**WORK REQUEST**
Go through the records and report each line holding the string "conversation".

**RECORDS TO USE**
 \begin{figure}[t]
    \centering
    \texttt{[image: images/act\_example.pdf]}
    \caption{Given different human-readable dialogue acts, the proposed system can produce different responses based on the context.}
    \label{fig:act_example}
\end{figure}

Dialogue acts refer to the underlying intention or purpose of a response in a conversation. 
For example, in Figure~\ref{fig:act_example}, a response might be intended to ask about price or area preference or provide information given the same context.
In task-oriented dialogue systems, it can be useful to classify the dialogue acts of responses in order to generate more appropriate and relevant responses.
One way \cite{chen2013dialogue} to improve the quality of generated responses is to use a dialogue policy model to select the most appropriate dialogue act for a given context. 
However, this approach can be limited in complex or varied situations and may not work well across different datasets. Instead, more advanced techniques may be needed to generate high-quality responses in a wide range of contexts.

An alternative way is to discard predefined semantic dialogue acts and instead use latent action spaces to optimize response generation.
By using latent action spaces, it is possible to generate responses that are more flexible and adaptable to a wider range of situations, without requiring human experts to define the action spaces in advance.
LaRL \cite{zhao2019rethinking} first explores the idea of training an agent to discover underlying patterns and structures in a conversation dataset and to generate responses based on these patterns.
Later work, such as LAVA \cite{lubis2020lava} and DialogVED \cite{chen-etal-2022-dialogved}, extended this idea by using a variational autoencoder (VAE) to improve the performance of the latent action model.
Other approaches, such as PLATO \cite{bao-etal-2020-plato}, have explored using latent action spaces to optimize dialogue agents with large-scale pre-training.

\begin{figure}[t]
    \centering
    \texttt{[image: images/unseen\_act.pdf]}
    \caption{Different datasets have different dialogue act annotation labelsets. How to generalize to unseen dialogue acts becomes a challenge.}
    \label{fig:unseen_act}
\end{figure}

**SOLUTION TO THIS TASK**
Dialogue acts refer to the underlying intention or purpose of a response in a conversation. 
LaRL \cite{zhao2019rethinking} first explores the idea of training an agent to discover underlying patterns and structures in a conversation dataset and to generate responses based on these patterns.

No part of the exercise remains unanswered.